Mientras que la realidad virtual se define en la sustitución de un entorno físico por uno digital, la realidad aumentada agrega datos a los objetos reconocidos digitalmente, a los entornos materiales que transitamos. Así, ARQuake Project se presenta como una versión del videojuego Quake programada para exteriores: los enemigos esta vez se presentan en tu propia casa y en tu propio barrio, cerca de los mismos objetos que componen tu cotidianeidad. Lo que en una película como Terminator observábamos como tecnología fantástica, hace tiempo que existe y se reelabora. Es entonces nuestra percepción la que se ve alterada: en estos prototipos pronto necesitaremos nuevas estrategias para diferenciar lo puramente programado de lo unplugged. Las relaciones entre virtualidad y visualidad siguen su curso. “Los repartos entre realidad y ficción ya no son los mismos que antaño”, Marc Augé dixit.

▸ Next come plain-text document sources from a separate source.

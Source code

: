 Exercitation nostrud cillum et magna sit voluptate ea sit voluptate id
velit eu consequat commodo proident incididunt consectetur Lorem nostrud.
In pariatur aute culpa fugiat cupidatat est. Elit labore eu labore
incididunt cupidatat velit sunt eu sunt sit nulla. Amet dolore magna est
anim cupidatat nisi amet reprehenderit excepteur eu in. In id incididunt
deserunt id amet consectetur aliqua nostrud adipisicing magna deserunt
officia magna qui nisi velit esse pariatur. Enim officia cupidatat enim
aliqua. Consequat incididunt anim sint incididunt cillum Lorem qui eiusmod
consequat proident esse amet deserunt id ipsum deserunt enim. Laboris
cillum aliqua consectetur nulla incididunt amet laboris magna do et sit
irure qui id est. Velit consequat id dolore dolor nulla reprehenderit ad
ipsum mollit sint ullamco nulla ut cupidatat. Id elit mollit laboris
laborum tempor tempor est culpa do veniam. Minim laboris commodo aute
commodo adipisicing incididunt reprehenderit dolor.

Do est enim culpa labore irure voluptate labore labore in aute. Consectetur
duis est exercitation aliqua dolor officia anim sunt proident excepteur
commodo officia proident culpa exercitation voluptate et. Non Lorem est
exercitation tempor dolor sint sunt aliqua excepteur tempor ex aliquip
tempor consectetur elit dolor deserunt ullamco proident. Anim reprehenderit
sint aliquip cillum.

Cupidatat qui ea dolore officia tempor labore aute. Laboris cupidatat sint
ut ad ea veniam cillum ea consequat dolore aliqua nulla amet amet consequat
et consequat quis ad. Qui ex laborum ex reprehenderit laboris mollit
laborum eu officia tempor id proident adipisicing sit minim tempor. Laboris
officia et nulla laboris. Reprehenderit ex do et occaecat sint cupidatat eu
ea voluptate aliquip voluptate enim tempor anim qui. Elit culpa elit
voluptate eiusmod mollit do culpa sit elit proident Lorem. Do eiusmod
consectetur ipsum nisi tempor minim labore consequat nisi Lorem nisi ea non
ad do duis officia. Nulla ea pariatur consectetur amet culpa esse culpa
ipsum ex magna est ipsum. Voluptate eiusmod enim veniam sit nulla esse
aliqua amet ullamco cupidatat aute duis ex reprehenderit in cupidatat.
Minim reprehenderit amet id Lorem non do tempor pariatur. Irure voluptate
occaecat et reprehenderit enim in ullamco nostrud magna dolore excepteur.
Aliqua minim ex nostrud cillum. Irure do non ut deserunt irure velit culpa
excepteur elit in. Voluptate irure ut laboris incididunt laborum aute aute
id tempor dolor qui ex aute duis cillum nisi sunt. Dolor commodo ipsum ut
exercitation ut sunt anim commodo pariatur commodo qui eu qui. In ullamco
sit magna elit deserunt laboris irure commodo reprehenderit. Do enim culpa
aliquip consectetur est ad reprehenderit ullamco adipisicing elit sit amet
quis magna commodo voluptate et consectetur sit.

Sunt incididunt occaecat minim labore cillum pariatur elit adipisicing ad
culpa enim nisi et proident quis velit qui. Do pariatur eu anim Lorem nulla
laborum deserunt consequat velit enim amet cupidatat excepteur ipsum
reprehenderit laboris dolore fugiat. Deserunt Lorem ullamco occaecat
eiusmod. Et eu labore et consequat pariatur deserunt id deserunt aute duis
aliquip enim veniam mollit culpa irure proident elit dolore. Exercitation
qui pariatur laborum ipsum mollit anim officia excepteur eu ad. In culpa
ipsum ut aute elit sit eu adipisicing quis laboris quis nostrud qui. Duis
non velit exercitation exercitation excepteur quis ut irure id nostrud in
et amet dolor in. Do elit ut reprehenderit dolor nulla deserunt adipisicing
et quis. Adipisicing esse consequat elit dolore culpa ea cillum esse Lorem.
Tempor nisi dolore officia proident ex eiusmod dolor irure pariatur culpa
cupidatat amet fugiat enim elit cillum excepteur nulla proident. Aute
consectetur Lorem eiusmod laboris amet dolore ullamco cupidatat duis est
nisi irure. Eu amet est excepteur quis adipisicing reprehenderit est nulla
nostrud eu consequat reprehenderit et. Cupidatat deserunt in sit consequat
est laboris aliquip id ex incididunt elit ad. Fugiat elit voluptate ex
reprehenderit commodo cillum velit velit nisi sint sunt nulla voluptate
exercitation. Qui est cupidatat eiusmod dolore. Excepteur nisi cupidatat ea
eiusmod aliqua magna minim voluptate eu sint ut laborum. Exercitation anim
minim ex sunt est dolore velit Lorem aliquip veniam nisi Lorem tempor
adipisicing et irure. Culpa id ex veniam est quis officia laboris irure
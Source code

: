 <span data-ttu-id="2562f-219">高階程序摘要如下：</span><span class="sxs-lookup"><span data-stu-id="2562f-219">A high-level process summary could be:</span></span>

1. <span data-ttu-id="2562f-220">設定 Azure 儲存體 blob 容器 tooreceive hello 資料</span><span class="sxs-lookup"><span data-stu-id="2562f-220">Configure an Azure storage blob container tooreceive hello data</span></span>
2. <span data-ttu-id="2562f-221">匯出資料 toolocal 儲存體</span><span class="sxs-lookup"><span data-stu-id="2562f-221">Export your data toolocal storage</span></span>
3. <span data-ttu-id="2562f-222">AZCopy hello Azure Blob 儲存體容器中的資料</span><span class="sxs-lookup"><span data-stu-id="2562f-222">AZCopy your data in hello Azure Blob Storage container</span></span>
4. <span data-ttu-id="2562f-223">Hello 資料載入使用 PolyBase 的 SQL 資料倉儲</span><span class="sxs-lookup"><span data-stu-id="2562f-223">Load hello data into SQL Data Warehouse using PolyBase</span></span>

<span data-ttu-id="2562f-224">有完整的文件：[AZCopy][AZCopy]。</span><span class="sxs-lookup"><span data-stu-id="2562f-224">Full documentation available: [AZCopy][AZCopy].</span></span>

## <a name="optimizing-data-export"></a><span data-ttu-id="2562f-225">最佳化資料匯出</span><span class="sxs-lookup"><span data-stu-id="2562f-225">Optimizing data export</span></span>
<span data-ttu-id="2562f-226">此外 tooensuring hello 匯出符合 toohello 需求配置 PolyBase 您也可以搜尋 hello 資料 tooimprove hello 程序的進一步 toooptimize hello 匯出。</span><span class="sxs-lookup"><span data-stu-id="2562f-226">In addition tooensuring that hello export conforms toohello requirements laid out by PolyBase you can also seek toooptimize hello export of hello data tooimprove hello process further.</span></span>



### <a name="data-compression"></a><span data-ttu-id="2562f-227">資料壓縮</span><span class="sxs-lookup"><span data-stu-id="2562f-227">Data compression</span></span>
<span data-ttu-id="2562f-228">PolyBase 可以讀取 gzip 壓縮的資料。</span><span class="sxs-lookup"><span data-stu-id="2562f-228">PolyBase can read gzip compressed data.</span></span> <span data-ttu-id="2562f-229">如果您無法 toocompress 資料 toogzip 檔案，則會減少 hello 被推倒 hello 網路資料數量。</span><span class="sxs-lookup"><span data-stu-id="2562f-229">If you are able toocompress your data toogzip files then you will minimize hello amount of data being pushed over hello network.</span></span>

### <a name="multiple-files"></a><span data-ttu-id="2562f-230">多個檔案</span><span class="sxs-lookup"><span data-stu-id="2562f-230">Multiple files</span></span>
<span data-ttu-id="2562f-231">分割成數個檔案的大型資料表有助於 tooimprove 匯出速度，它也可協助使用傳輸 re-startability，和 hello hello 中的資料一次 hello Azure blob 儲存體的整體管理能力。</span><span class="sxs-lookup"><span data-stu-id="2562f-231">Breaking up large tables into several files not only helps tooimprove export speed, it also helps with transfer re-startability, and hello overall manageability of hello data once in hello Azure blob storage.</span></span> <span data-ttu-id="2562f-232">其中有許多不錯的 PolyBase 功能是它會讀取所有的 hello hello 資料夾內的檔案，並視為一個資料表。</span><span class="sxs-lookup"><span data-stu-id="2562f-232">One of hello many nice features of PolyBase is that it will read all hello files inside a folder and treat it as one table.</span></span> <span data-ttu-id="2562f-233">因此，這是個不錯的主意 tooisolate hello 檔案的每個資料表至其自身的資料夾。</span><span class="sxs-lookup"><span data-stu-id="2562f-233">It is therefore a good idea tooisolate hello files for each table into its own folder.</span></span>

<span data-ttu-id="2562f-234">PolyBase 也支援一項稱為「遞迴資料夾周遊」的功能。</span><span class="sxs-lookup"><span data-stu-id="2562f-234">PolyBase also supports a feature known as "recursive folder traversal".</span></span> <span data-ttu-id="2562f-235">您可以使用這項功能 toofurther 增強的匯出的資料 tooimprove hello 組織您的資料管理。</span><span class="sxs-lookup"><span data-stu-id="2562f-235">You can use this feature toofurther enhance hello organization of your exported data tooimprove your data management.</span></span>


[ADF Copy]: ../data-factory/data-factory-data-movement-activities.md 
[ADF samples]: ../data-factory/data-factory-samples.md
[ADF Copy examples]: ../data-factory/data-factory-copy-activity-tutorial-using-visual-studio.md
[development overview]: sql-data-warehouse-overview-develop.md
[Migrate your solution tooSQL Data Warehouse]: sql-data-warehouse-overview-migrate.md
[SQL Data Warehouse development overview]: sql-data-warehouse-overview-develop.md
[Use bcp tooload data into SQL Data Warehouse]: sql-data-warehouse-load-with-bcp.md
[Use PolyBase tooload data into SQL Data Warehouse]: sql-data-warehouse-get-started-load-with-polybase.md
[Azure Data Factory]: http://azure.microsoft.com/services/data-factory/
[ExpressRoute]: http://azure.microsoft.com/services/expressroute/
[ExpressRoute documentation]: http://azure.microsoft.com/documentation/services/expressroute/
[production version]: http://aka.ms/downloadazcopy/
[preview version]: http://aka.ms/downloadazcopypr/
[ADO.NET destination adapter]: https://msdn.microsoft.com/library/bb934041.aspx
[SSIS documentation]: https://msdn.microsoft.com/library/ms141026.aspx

Como en ningún otro momento de la historia, la información sobre videojuegos crece descontroladamente configurando hermenéuticas inéditas. Si hace décadas que juegos como Doom invitaban a los usuarios más avanzados a crear nuevos niveles de dificultad y capítulos alternativos (variaciones en su narrativa, situaciones desconocidas), hace años que la experiencia de los usuarios se ve reflejada en archivos de toda clase dispuestos en la Web.

En Youtube, por ejemplo, no son pocas las compilaciones de experiencias virtuales y terminales: decenas y decenas de muertes de Lara Croft, entre ridículas y épicas, comprueban que las heroínas y héroes de los videojuegos acumulan más decesos y vidas que cualquier otro referente no informático. Más curioso resulta pensarlo sabiendo que es el propio usuario quien encarna digitalmente su perfil.


Esta simbiosis es la que facilita y potencia el vaso comunicante entre cine y videojuegos que citábamos al inicio de esta nota. Sabemos que Lev Manovich, formado en la Unión Soviética como programador y teórico de las artes, autor del célebre El lenguaje de los nuevos medios de comunicación, trabajó activamente en la producción de Tron, película de aventuras de la factoría Disney de 1982 en la cual los videojuegos fueron tema y estética.

Desde entonces, son muchos los videojuegos que fueron llevados a la pantalla grande: del citado Tomb Rider a Super Mario Bros, del Príncipe de Persia a Mortal Combat, de Final Fantasy a Silent Hill, pero simétricamente no son pocos los éxitos cinematográficos que tienen sus versiones en videojuegos, de Alien a E.T, de Volver al futuro a Los cazafantasmas, de Shrek a Toy Story.

El tema es complejo: en la mayoría de los casos resultan sólo merchandising electrónico, pero en otros fueron generando nuevas versiones de análisis para abordar el filme original, en un peculiar ejercicio de remake crítica.

Capítulo aparte para los metaversos (los mundos digitales en entornos 3D). Nos interrogamos ¿pueden asimilarse a la categoría de videojuegos? En octubre de 2008, Peter Greenaway declaraba a Ñ sus deseos de realizar un largometraje en Second Life.

Modelos de sociabilidad digital tantas veces mal asimilados a las redes sociales, hace pocos años inspiraron predicciones sobre el futuro 3D full de la Web, cada vez más alejado de las metáforas de escritorio con las que están diseñados los programas que utilizamos a diario, ¿modificaría esta posibilidad nuestras concepciones de integración y entorno? Como sea, el formato videojuego cada vez se entromete más con nuestros estilos de observar y comprender el mundo.